The ability to see details of objects during athletic participation is required in almost every sport, and is advantageous for successful competition. Elevated visual skills are essential for seeing objects in motion during athletic competition; requiring both excellent static visual acuity (SVA) and dynamic visual acuity (DVA). The purpose of this retrospective study was to examine SVA and DVA performance in an athlete population.

SVA and DVA of athletes were measured at a sports performance facility. This athlete population included both genders and ranged from 13 to 38 years of age (N=186). SVA was measured with a Snellen chart. DVA was measured with the inVision™ DVA Test from NeuroCom International, Inc. Two methods of testing DVA are reported here target following (pursuit movement) and target acquisition (horizontal and vertical saccadic movement).

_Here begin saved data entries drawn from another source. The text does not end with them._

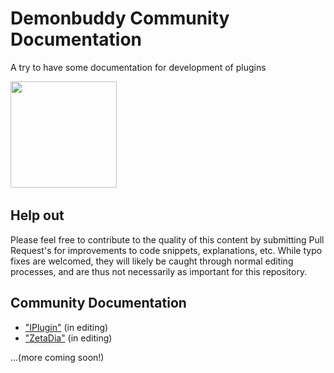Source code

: # Demonbuddy Community Documentation
A try to have some documentation for development of plugins

<a href="https://www.thebuddyforum.com/demonbuddy-forum/"><img src="http://wiki.thebuddyforum.com/images/7/74/DemonBuddy.png" width="170"></a>&nbsp;


## Help out
Please feel free to contribute to the quality of this content by submitting Pull Request's for improvements to code snippets, explanations, etc. While typo fixes are welcomed, they will likely be caught through normal editing processes, and are thus not necessarily as important for this repository.

## Community Documentation
* ["IPlugin"](IPlugin/README.md) (in editing)
* ["ZetaDia"](ZetaDia/README.md) (in editing)

<span>...(more coming soon!)</span>
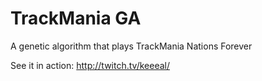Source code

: # TrackMania GA
A genetic algorithm that plays TrackMania Nations Forever

See it in action: http://twitch.tv/keeeal/
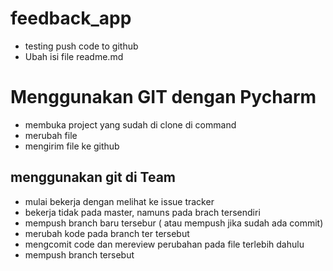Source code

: # feedback_app

- testing push code to github
- Ubah isi file readme.md

# Menggunakan GIT dengan Pycharm
- membuka project yang sudah di clone di command
- merubah file
- mengirim file ke github

## menggunakan git di Team
- mulai bekerja dengan melihat ke issue tracker
- bekerja tidak pada master, namuns pada brach tersendiri
- mempush branch baru tersebur ( atau mempush jika sudah ada commit)
- merubah kode pada branch ter tersebut
- mengcomit code dan mereview perubahan pada file terlebih dahulu
- mempush branch tersebut

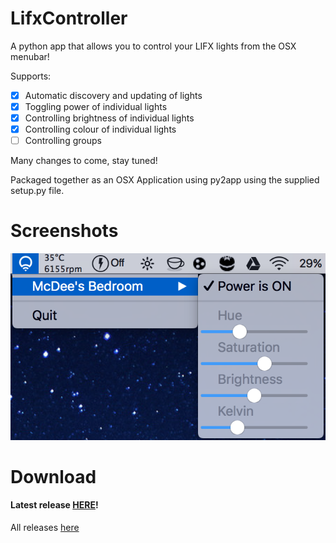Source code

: # LifxController

A python app that allows you to control your LIFX lights from the OSX menubar!

Supports:
  - [x] Automatic discovery and updating of lights
  - [x] Toggling power of individual lights
  - [x] Controlling brightness of individual lights
  - [x] Controlling colour of individual lights
  - [ ] Controlling groups
  
Many changes to come, stay tuned!

Packaged together as an OSX Application using py2app using the supplied setup.py file.

# Screenshots

![menuDemo](menuDemo.png)

# Download

#### Latest release [HERE](https://github.com/mitchmcdee/LifxController/releases/download/v0.3-beta/LifxController.app.zip)!
All releases [here](https://github.com/mitchmcdee/LifxController/releases)
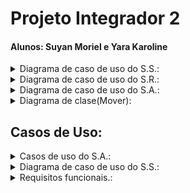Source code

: # Projeto Integrador 2 
#### Alunos: Suyan Moriel e Yara Karoline




<details><summary>Diagrama de caso de uso do S.S.:</summary>
<p>
 
 ### Diagrama de caso de uso do S.S.:
 </p>
</details>

<details><summary>Diagrama de caso de uso do S.R.:</summary>
<p>
 
 ### Diagrama de caso de uso do S.R.:
 
 ![diagramasr](sr-diagrama-caso-de-uso-2.png)

</p>
</details>


<details><summary>Diagrama de caso de uso do S.A.:</summary>
<p>

### Diagrama de caso de uso do S.A.:

 ![diagramasa](sa-diagrama-caso-de-uso.png)

</p>
</details>

<details><summary>Diagrama de clase(Mover):</summary>
<p>

### Diagrama de Classe (Mover):

![diagrama classe mover](diagrama-classe-mover.png)

</p>
</details>

## Casos de Uso:

<details><summary>Casos de uso do S.A.:</summary>
<p>
 
### Caso de uso S.A.:
##### Nome: Verifica tabuleiro
* Identificador: CSU.SA 01
* Sumário: Inicia a conexão entre S.A S.S
* Ator primário: S.S

###### Fluxo principal:

1. S.S envia ao S.A uma mensagem contendo o nome do robô, cor e senha. 

2. S.A válida os dados ou não.

###### Fluxo de exceções: 

1. Senha errada o Login errado:

2. Simplesmente envia uma mensagem ao S.S informando-o que não foi possível conectar devido a login e/ou senha errado(s)


##### Nome: Acessa histórico
* Identificador: CSU.SA 02
* Sumário: Envia histórico de partidas ao cliente. 
* Ator primário: S.A.
* Précondições: CSU.SA 01

###### Fluxo principal:	
1. S.S. solicita histórico de partidas ao S.A. 

2. S.A procura em seu banco de dados o histórico daquele cliente 
Caso tenha algo, envia o histórico, caso contrário informa que não há histórico.  

##### Nome: Inicia partida. 
* Identificador: CSU.SA 03
* Sumário: Inicia a partida, sorteando as caças e informando aos robôs suas posições
* Ator primário: S.A

###### Fluxo principal:	
1. Gera as posições das caças 
 
2. Informa a todos as posições das caças. 

3. Espera ack de todos para iniciar de fato.

###### Fluxo de exeção
* Não recebeu ack de todos os robôs: Envia posições novamente 


##### Nome: Valida caça. 
* Identificador: CSU.SA 04
* Sumário: Válida ou não a caça de um robô 
* Ator primário: SA.
* A partida ter começado (CSU.SA 03)

###### Fluxo principal:	

1. Recebe mensagem de caça obtida de algum determinado S.S

2. S.A verifica se realmente aquela caça é válida ou não

3. Caso seja validada, incrementa o placar e atualiza as caças, informado aos outros S.S.




##### Nome: Recebe informações dos robôs. 
* Identificador: CSU.SA 05
* Sumário: Recebe dados de movimentação dos robôs.
* Précondições: CSU.SA 03
* Ator primário: S.A.

###### Fluxo principal:	

1. S.S informa a posição de seu respectivo robô ao S.A 

2. S.A processa a informação 

3. S.A informa ao S.S a posição de outros robôs para evitar colisões. 

##### Nome: Declara vencedor
* Identificador: CSU.SA 06
* Sumário: Finaliza uma partida declarando o vencedor. 
* Ator primário: S.A. 
* Précondições: CSU.SA 03

###### Fluxo principal: 

1. Calcula a pontuação 

2. Informa a pontuação aos jogadores. 

3. Salva histórico de partida.


##### Nome: Pausa
* Identificador: CSU.SA 07
* Sumário: Pausa a partida caso o árbitro decida.
* Ator primário: S.A. 
* Précondições: CSU.SA 03
###### Fluxo principal: 

1. Envia mensagem de pause para os S.S.

2. Espera ACK

3. Uma vez todos os ACKs recebido, aguarda o recomeço da partida. 

4. Recomeça a partida de onde fora pausada. 

</p>
</details>

<details><summary>Diagrama de caso de uso do S.S.:</summary>
<p>
 
### Caso de uso S.S.:
 ##### Nome: Start/Stop

Identificador: CSU SS 01;

Ator primário: S.A.;

Sumário: S.A. envia uma mensagem para S.S. pausar ou retornar com a movimentação dos robôs ;

Precondições: O jogo deve estar iniciado e rodando

###### Fluxo principal:

* 1.  O jogo deve ser iniciado

* 2.  S.A. deve enviar um comando para pausar/restartar para S.S.

* 3. S.S. encaminha o pedido  para o S.R.

* 4. S.R. executa o pedido.

##### Nome: Recebe informações

Identificador: CSU SS 02;

Sumário: Com a conexão estabelecida, o SR tem condições de receber os dados do jogo do SS: coordenadas inicial e das caças, modo de operação, etc.;

Ator primário: Sistema Supervisório;

Precondições:

Robô já ter sido cadastrado;

O robô já ter se autenticado;

###### Fluxo principal:

* 1. SS envia os dados para o robô para início do jogo;

* 2. SR processa os dados, define sua posição inicial e mapeia as caças do jogo;


##### Nome: Comunicação entre SR e SS

Identificador: CSU SS 03;

Sumário: S.R. envia e recebes dados de S.S.

Ator primário: Sistema Supervisório;

###### Fluxo principal:

* S.S envia informações ao S.R, como posição das caças.

* S.R envia informações ao S.S, como sua própria posição. 


##### Nome: Movimenta-se automaticamente

Identificador: CSU SS 04;

Sumário: Uma vez definido como operação automática, o algoritmo de busca das caças, anteriormente declaradas através de coordenadas, é executado, tendo como fonte de informação os sensores do robô - luminosidade (cor) e ultrassônico(distância), além de contar com os motores para deslocamento.

Atores primários: Sensores, Motores.

Precondições:

Ter recebido os dados com sucesso.

Posição inicial correta (0,0 ou 20,20).

###### Fluxo principal:

* 1. Ao se deparar com uma caça, enviar informação ao SS.

* 2. Fluxo de exceção:

###### Fluxo de exceção: 

* 1. Obstáculo próximo (mudar trajetória).

* 2. Se pausar, o robô fica parado esperando o retorno do jogo.

* 3. Se terminar o jogo o robô deverá voltar ao ponto inicial.

* 4. Se recebe falha de validação da caça.


##### Nome: Movimenta-se manualmente

Identificador: CSU05;

Sumário: O usuário fica responsável pelo controle do robô e envio das informações de caças.;

Ator primário:Jogador.

Precondições:

Posição inicial correta (0,0 ou 20,20);

###### Fluxo principal:

Usuário controla livremente o robô através de uma interface gráfica simplista. 



##### Nome: Obtém caça

Identificador: CSU SS 06;

Sumário: S.R. informa à S.S. as caças conquistadas;

Ator primário: Sistema Supervisório, Motores;


Precondições: 

* Partida ter começado

###### Fluxo principal:

1. S.S. envia os dados ao SA, para atualização de caça conquistada.

2. Caso a caça seja validada, o placar é atualizado e o robô parte em busca da próxima.



##### Nome: Verifica tabuleiro

Identificador: CSU SS 07;

Sumário: Neste modo a SS envia as informações de caça ao robô

Ator primário: Sistema Supervisório

Precondições: 

* Partida ter começado. 

###### Fluxo principal:

1. S.S. processa os dados e mapeia novas caças do jogo.
 
 <details><summary>Diagrama de caso de uso do S.R.:</summary>
<p>
 </p>
 </details>


 
### Caso de uso S.R.:

</p>
 </details>




 <details><summary>Requisitos funcionais.:</summary>
<p>
 
## Requisitos funcionais:
RF01 O sistema deve permitir criação e gerência de cadastro de um robô.

RF02 O sistema de deve manter um histórico das partidas realizadas.

RF03 O sistema deve ser capaz de fazer a autenticação dos robôs cadastrados.

RF04 os robôs devem ser capazes de operar nos modos manual e autônomo.

RF05 O sistema deve validar e contabilizar as caças já encontradas pelo robô.

RF06 O sistema deve dar início a partida, sortear os locais das caças e informá-los aos robôs.

RF07 O sistema deve prover uma interface de monitoramento para o robô em modo autônomo.

RF08 O sistema deve prover uma interface de controle e monitoramento para os robôs em modo manual.

RF09 O sistema deve permitir que, quando em modo autônomo, o robô execute os movimentos programados a partir do algoritmo implementado.

RF010 O sistema deve permitir pausa e reset da partida.

RF011 O sistema deve permitir que os resultados do jogo sejam vistos pelos espectadores em tempo real.

RF012 O sistema não deve permitir que os robôs se choquem.

RF013 O sistema deve declarar um vencedor assim que todas as caças forem encontradas.

RF014 O sistema pode ter N competidores *

RF015 O sistema deve projetar informações no tabuleiro (Caças ativas, Caças encontradas, e placar) 

 </p>
 </details>
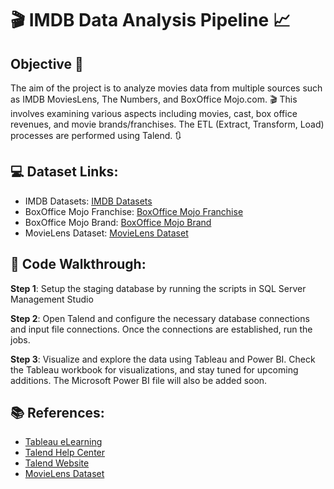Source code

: # :clapper: IMDB Data Analysis Pipeline :chart_with_upwards_trend:

## Objective :dart:
The aim of the project is to analyze movies data from multiple sources such as IMDB MoviesLens, The Numbers, and BoxOffice Mojo.com. 🎬 This involves examining various aspects including movies, cast, box office revenues, and movie brands/franchises. The ETL (Extract, Transform, Load) processes are performed using Talend. 🔃

## 💻 Dataset Links:
- IMDB Datasets: [IMDB Datasets](https://datasets.imdbws.com/)
- BoxOffice Mojo Franchise: [BoxOffice Mojo Franchise](https://www.boxofficemojo.com/franchise/?ref_=bo_nb_fr_secondarytab)
- BoxOffice Mojo Brand: [BoxOffice Mojo Brand](https://www.boxofficemojo.com/brand/?ref_=bo_nb_frs_secondarytab)
- MovieLens Dataset: [MovieLens Dataset](https://grouplens.org/datasets/movielens/25m/)

## 📜 Code Walkthrough:

**Step 1**: Setup the staging database by running the scripts in SQL Server Management Studio

**Step 2**: Open Talend and configure the necessary database connections and input file connections. Once the connections are established, run the jobs.

**Step 3**: Visualize and explore the data using Tableau and Power BI. Check the Tableau workbook for visualizations, and stay tuned for upcoming additions. The Microsoft Power BI file will also be added soon.

## 📚 References:

- [Tableau eLearning](https://elearning.tableau.com/)
- [Talend Help Center](https://help.talend.com/reader/KxVIhxtXBBFymmkkWJ~O4Q/8RlpZdAdKhP0IaMHXRV7yw)
- [Talend Website](https://www.talend.com/)
- [MovieLens Dataset](https://grouplens.org/datasets/movielens/)
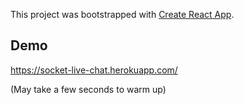 This project was bootstrapped with [Create React App](https://github.com/facebook/create-react-app).

## Demo

https://socket-live-chat.herokuapp.com/

(May take a few seconds to warm up)

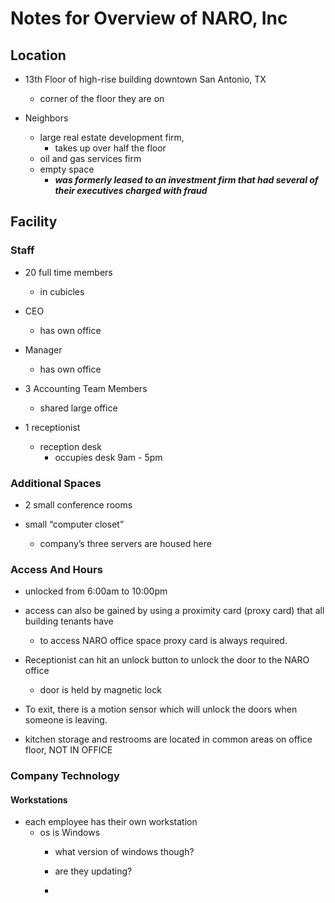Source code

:# Notes for Overview of NARO, Inc

## Location

* 13th Floor of high-rise building downtown San Antonio, TX
  * corner of the floor they are on

* Neighbors
  * large real estate development firm,
    * takes up over half the floor
  * oil and gas services firm
  * empty space
    * ***was formerly leased to an investment firm that had several of their executives charged with fraud***
  
## Facility

### Staff

* 20 full time members
  * in cubicles

* CEO
  * has own office

* Manager
  * has own office

* 3 Accounting Team Members
  * shared large office

* 1 receptionist
  * reception desk
    * occupies desk 9am - 5pm

### Additional Spaces

* 2 small conference rooms

* small “computer closet”
  * company’s three servers are housed here

### Access And Hours

* unlocked from 6:00am to 10:00pm

* access can also be gained by using a proximity card (proxy card) that all building tenants have
  * to access NARO office space proxy card is always required.

* Receptionist can hit an unlock button to unlock the door to the NARO office
  * door is held by magnetic lock

* To exit, there is a motion sensor which will unlock the doors when someone is leaving.

* kitchen storage and restrooms are located in common areas on office floor, NOT IN OFFICE

### Company Technology

#### Workstations

* each employee has their own workstation
  * os is Windows
    * what version of windows though?
    * are they updating?

    *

Athletes were divided into six age groups. SVA increased (better acuity) for each ascending age group up to the oldest age group (p[[lt]]0.0001). DVA involving pursuit eye movement increased in younger age groups, peaking at 19 to 24 years of age, and decreased with the older age groups (p=0.024). DVA involving horizontal saccadic movement (target acquisition) increased in younger age groups, peaking at 22 to 27 years of age, and decreased with the oldest age group (p=0.005). For vertical saccadic movement, a strong trend of the same pattern as the horizontal direction was found (p=0.06).

SVA generally improved with age in this athlete population, but DVA declined with age after peaking in the 20's. This agrees with existing literature whereby DVA performance becomes less correlated with SVA at higher target speeds. Comparing pursuit vs. saccadic DVA, the pursuit DVA peaked in the early 20's while saccadic DVA peaked in the mid- to late 20's. This suggests target following and target acquisition skills have different patterns of development.

Yoo, H. Reichow, A. Erickson, G. Citek, K. (2009). Static and dynamic visual acuities of athletes [Abstract]. Journal of Vision, 9(8):411, 411a, http://journalofvision.org/9/8/411/, doi:10.1167/9.8.411. [CrossRef]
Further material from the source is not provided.